Content starts

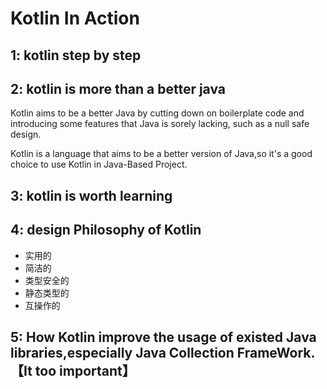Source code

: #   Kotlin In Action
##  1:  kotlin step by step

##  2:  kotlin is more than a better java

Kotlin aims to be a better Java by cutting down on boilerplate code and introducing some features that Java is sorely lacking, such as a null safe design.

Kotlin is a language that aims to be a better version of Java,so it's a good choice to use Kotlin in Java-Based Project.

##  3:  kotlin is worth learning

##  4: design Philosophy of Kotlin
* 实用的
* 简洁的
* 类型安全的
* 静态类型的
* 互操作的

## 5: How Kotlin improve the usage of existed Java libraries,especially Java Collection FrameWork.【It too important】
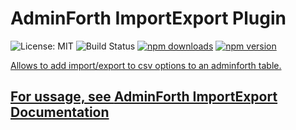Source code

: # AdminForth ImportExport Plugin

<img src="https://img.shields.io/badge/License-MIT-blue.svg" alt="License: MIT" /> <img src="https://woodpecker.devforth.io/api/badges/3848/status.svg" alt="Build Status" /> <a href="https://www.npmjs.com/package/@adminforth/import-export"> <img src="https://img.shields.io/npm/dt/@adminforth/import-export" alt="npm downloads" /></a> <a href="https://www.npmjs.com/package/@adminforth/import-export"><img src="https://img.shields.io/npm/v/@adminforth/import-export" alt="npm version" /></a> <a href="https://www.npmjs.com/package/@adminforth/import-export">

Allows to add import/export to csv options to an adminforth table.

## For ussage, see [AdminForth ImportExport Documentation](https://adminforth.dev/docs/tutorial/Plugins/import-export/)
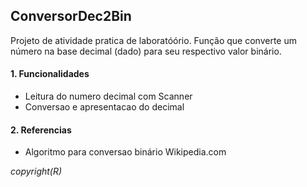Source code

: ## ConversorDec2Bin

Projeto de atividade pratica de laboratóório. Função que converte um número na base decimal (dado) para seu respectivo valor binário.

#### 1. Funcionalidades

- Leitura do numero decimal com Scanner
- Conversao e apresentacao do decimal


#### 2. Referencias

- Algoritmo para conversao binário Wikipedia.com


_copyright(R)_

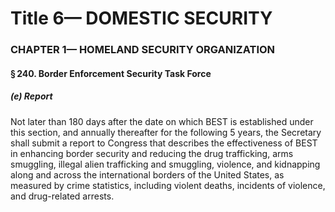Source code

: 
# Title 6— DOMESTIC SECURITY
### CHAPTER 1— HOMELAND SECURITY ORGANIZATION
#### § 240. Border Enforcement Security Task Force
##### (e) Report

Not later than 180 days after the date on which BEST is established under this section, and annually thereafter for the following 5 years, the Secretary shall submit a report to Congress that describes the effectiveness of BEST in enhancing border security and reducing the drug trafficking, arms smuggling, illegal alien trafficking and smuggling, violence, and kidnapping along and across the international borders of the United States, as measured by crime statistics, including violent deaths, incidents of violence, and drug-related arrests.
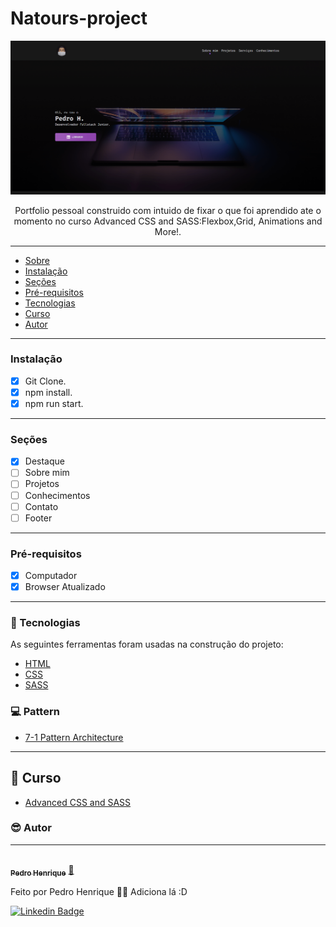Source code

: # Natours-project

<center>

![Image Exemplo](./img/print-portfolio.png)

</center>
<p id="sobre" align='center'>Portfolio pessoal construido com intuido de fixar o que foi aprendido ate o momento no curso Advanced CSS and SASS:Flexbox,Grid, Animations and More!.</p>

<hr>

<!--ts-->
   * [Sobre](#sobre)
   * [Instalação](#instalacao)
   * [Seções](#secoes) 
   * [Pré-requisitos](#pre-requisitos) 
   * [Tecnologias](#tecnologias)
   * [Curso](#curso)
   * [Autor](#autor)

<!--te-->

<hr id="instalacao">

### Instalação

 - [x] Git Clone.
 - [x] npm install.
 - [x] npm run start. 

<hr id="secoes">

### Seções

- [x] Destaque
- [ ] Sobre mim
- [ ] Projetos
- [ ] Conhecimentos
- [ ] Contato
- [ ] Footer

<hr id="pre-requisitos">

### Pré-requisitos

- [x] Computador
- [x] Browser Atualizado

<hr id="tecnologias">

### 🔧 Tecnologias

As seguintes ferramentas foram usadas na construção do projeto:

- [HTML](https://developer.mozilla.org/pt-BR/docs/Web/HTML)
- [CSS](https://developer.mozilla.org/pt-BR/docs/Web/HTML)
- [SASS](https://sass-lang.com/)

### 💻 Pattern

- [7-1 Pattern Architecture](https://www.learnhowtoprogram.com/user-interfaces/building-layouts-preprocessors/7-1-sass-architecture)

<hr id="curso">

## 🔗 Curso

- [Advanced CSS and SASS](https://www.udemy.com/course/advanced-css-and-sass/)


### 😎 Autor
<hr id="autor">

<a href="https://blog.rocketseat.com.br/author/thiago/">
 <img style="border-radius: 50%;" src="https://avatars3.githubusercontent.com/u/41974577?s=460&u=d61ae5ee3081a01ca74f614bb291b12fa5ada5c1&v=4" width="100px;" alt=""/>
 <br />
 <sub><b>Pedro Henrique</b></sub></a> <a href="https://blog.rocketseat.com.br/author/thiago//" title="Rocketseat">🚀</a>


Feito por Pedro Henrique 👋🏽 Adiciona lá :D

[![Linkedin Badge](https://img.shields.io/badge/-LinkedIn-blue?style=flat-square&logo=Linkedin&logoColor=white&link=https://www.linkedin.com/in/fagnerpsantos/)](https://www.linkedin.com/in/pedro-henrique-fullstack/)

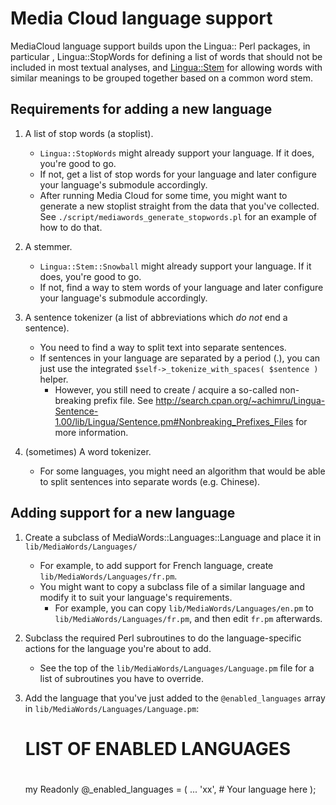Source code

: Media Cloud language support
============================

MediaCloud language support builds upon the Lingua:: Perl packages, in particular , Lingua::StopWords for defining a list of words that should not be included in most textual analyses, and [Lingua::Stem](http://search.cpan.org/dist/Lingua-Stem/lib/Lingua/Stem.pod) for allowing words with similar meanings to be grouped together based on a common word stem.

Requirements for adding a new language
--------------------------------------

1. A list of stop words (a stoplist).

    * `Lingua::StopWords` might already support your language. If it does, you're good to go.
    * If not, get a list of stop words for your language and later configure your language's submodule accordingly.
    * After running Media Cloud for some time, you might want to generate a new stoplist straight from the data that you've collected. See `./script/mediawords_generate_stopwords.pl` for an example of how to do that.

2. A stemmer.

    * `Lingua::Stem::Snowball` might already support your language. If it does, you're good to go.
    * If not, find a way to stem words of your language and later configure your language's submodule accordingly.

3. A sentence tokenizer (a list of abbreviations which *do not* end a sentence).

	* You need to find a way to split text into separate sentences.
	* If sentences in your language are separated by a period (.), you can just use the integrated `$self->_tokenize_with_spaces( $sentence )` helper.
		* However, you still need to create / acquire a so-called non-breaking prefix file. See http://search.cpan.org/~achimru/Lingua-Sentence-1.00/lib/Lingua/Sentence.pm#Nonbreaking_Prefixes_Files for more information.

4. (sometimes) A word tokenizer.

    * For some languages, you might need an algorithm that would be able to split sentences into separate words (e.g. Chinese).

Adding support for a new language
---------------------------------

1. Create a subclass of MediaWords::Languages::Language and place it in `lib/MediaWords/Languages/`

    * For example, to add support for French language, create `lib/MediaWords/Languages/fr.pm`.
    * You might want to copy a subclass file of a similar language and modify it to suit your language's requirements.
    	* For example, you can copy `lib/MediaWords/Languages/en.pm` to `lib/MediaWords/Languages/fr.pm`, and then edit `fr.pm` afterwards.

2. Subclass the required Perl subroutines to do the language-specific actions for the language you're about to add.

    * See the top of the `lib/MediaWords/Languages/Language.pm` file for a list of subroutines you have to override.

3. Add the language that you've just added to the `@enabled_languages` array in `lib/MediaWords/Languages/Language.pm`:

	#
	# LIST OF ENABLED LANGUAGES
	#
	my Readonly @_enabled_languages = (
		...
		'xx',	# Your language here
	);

Content ends

YOUR INSTRUCTIONS: Set down the records again exactly as they appear, leaving each picture behind.

SOLUTION TO THIS PROBLEM:
Source code

: #   Kotlin In Action
##  1:  kotlin step by step

##  2:  kotlin is more than a better java

Kotlin aims to be a better Java by cutting down on boilerplate code and introducing some features that Java is sorely lacking, such as a null safe design.

Kotlin is a language that aims to be a better version of Java,so it's a good choice to use Kotlin in Java-Based Project.

##  3:  kotlin is worth learning

##  4: design Philosophy of Kotlin
* 实用的
* 简洁的
* 类型安全的
* 静态类型的
* 互操作的

## 5: How Kotlin improve the usage of existed Java libraries,especially Java Collection FrameWork.【It too important】
Source code

: # AdminForth ImportExport Plugin

<img src="https://img.shields.io/badge/License-MIT-blue.svg" alt="License: MIT" /> <img src="https://woodpecker.devforth.io/api/badges/3848/status.svg" alt="Build Status" /> <a href="https://www.npmjs.com/package/@adminforth/import-export"> <img src="https://img.shields.io/npm/dt/@adminforth/import-export" alt="npm downloads" /></a> <a href="https://www.npmjs.com/package/@adminforth/import-export"><img src="https://img.shields.io/npm/v/@adminforth/import-export" alt="npm version" /></a> <a href="https://www.npmjs.com/package/@adminforth/import-export">

Allows to add import/export to csv options to an adminforth table.

## For ussage, see [AdminForth ImportExport Documentation](https://adminforth.dev/docs/tutorial/Plugins/import-export/)
Source code

: ## ConversorDec2Bin

Projeto de atividade pratica de laboratóório. Função que converte um número na base decimal (dado) para seu respectivo valor binário.

#### 1. Funcionalidades

- Leitura do numero decimal com Scanner
- Conversao e apresentacao do decimal


#### 2. Referencias

- Algoritmo para conversao binário Wikipedia.com


_copyright(R)_

Source code

: 
# Title 6— DOMESTIC SECURITY
### CHAPTER 1— HOMELAND SECURITY ORGANIZATION
#### § 240. Border Enforcement Security Task Force
##### (e) Report

Not later than 180 days after the date on which BEST is established under this section, and annually thereafter for the following 5 years, the Secretary shall submit a report to Congress that describes the effectiveness of BEST in enhancing border security and reducing the drug trafficking, arms smuggling, illegal alien trafficking and smuggling, violence, and kidnapping along and across the international borders of the United States, as measured by crime statistics, including violent deaths, incidents of violence, and drug-related arrests.
Source code

: # Natours-project

<center>

![Image Exemplo](./img/print-portfolio.png)

</center>
<p id="sobre" align='center'>Portfolio pessoal construido com intuido de fixar o que foi aprendido ate o momento no curso Advanced CSS and SASS:Flexbox,Grid, Animations and More!.</p>

<hr>

<!--ts-->
   * [Sobre](#sobre)
   * [Instalação](#instalacao)
   * [Seções](#secoes) 
   * [Pré-requisitos](#pre-requisitos) 
   * [Tecnologias](#tecnologias)
   * [Curso](#curso)
   * [Autor](#autor)

<!--te-->

<hr id="instalacao">

### Instalação

 - [x] Git Clone.
 - [x] npm install.
 - [x] npm run start. 

<hr id="secoes">

### Seções

- [x] Destaque
- [ ] Sobre mim
- [ ] Projetos
- [ ] Conhecimentos
- [ ] Contato
- [ ] Footer

<hr id="pre-requisitos">

### Pré-requisitos

- [x] Computador
- [x] Browser Atualizado

<hr id="tecnologias">

### 🔧 Tecnologias

As seguintes ferramentas foram usadas na construção do projeto:

- [HTML](https://developer.mozilla.org/pt-BR/docs/Web/HTML)
- [CSS](https://developer.mozilla.org/pt-BR/docs/Web/HTML)
- [SASS](https://sass-lang.com/)

### 💻 Pattern

- [7-1 Pattern Architecture](https://www.learnhowtoprogram.com/user-interfaces/building-layouts-preprocessors/7-1-sass-architecture)

<hr id="curso">

## 🔗 Curso

- [Advanced CSS and SASS](https://www.udemy.com/course/advanced-css-and-sass/)


### 😎 Autor
<hr id="autor">

<a href="https://blog.rocketseat.com.br/author/thiago/">
 <img style="border-radius: 50%;" src="https://avatars3.githubusercontent.com/u/41974577?s=460&u=d61ae5ee3081a01ca74f614bb291b12fa5ada5c1&v=4" width="100px;" alt=""/>
 <br />
 <sub><b>Pedro Henrique</b></sub></a> <a href="https://blog.rocketseat.com.br/author/thiago//" title="Rocketseat">🚀</a>


Feito por Pedro Henrique 👋🏽 Adiciona lá :D

[![Linkedin Badge](https://img.shields.io/badge/-LinkedIn-blue?style=flat-square&logo=Linkedin&logoColor=white&link=https://www.linkedin.com/in/fagnerpsantos/)](https://www.linkedin.com/in/pedro-henrique-fullstack/)

Source code

: Media Cloud language support
============================

MediaCloud language support builds upon the Lingua:: Perl packages, in particular , Lingua::StopWords for defining a list of words that should not be included in most textual analyses, and [Lingua::Stem](http://search.cpan.org/dist/Lingua-Stem/lib/Lingua/Stem.pod) for allowing words with similar meanings to be grouped together based on a common word stem.

Requirements for adding a new language
--------------------------------------

1. A list of stop words (a stoplist).

    * `Lingua::StopWords` might already support your language. If it does, you're good to go.
    * If not, get a list of stop words for your language and later configure your language's submodule accordingly.
    * After running Media Cloud for some time, you might want to generate a new stoplist straight from the data that you've collected. See `./script/mediawords_generate_stopwords.pl` for an example of how to do that.

2. A stemmer.

    * `Lingua::Stem::Snowball` might already support your language. If it does, you're good to go.
    * If not, find a way to stem words of your language and later configure your language's submodule accordingly.

3. A sentence tokenizer (a list of abbreviations which *do not* end a sentence).

	* You need to find a way to split text into separate sentences.
	* If sentences in your language are separated by a period (.), you can just use the integrated `$self->_tokenize_with_spaces( $sentence )` helper.
		* However, you still need to create / acquire a so-called non-breaking prefix file. See http://search.cpan.org/~achimru/Lingua-Sentence-1.00/lib/Lingua/Sentence.pm#Nonbreaking_Prefixes_Files for more information.

4. (sometimes) A word tokenizer.

    * For some languages, you might need an algorithm that would be able to split sentences into separate words (e.g. Chinese).

Adding support for a new language
---------------------------------

1. Create a subclass of MediaWords::Languages::Language and place it in `lib/MediaWords/Languages/`

    * For example, to add support for French language, create `lib/MediaWords/Languages/fr.pm`.
    * You might want to copy a subclass file of a similar language and modify it to suit your language's requirements.
    	* For example, you can copy `lib/MediaWords/Languages/en.pm` to `lib/MediaWords/Languages/fr.pm`, and then edit `fr.pm` afterwards.

2. Subclass the required Perl subroutines to do the language-specific actions for the language you're about to add.

    * See the top of the `lib/MediaWords/Languages/Language.pm` file for a list of subroutines you have to override.

3. Add the language that you've just added to the `@enabled_languages` array in `lib/MediaWords/Languages/Language.pm`:

	#
	# LIST OF ENABLED LANGUAGES
	#
	my Readonly @_enabled_languages = (
		...
		'xx',	# Your language here
	);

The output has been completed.